MartinatoRN PhD, M.(1);Comoretto, R.I.(2);Monaco, E.(1);Ocagli, H.(1);Gregori, D.(1);

(1)University of Padova, Department of Cardiac- Thoracic- Vascular Sciences and Public Health, Padova, Italy;(2)University of Torino, Department of Public Health and Pediatric, Torino, Italy;

Background

Inflammatory bowel diseases (IBD) negatively impact daily activities and perceived quality of life (QoL); good information of IBD patients on disease, diagnostics, and treatments may change this perception, even if the evidence on this topic is lacking; moreover, too much information overwhelms the patient, which inhibits both understanding and recall. No studies are available on the impact produced by different techniques or amounts of information provided. This study aimed at assessing the impact of essential, patient-centred information on the level of knowledge and on the QoL in IBD patients.

Methods

Patients with a recent diagnosis of IBD in follow-up at a third-level referral centre were randomly assigned to two different interventions, the “standard of care” information package or the experimental one. The latter is a synthetic, standardised, and structured informative intervention developed with a “less is more” approach in collaboration with local IBD patients' associations.
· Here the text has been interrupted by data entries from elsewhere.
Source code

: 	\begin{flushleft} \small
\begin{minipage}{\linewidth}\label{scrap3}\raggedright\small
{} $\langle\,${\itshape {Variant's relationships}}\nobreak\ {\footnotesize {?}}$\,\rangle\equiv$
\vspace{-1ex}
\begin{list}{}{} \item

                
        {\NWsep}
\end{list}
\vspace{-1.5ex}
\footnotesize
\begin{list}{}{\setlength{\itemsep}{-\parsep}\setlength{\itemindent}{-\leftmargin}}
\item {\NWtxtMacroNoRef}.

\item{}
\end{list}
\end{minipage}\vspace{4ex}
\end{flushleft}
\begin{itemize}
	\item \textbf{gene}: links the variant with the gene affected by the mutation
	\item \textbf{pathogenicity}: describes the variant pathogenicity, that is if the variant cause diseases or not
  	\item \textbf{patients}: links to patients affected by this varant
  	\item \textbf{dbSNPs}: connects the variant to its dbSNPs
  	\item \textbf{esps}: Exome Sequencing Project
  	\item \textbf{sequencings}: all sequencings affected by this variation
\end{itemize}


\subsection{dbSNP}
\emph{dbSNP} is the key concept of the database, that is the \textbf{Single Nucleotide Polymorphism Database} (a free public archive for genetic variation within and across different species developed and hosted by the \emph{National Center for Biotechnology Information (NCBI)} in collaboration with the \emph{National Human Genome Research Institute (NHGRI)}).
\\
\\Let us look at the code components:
The knowledge level was measured with the Crohn's and Colitis Knowledge score – CCKNOW – (Eaden, Abrams, and Mayberry, 1999), while the perception of QoL with the Short Inflammatory Bowel Disease Quality of life - S-IBDQ – (Irvine, Zhou, and Thompson, 1996). Disease activity was assessed with the Modified Trulove and Witt Severity Index - MTWSI - (Lichtiger et al., 1994) in ulcerative colitis and the Harvey Bradshaw Index – HBI – (Harvey and Bradshaw, 1980) in Crohn's disease.CCKNOW, S-IBDQ and MTWSI or HBI were administered at baseline and two months after the intervention.

Results

68 patients were assessed for study participation and 49 were enrolled. At baseline, the patients’ level of knowledge was very low, with correct answers ranging from 2 to 50% in different domains, positively correlated with the patient's instruction level (ρ = 0.40; p<0.01) and negatively with age (ρ = -0.30; p<0.05). QoL, disease activity, gender, disease duration, type of IBD, number of outpatient visits, and hospital admissions were not related to the level of knowledge. Two months after the administration of the educational intervention, patients in the experimental group showed a higher level of knowledge than the control group (p<0.01) and better perception of QoL (p<0.01), while disease activity remained stable in both groups.

Conclusion

Increasing patients’ knowledge improves QoL and an educational intervention with less information performed shortly after diagnosis significantly improves the patient's knowledge and QoL, regardless of disease activity.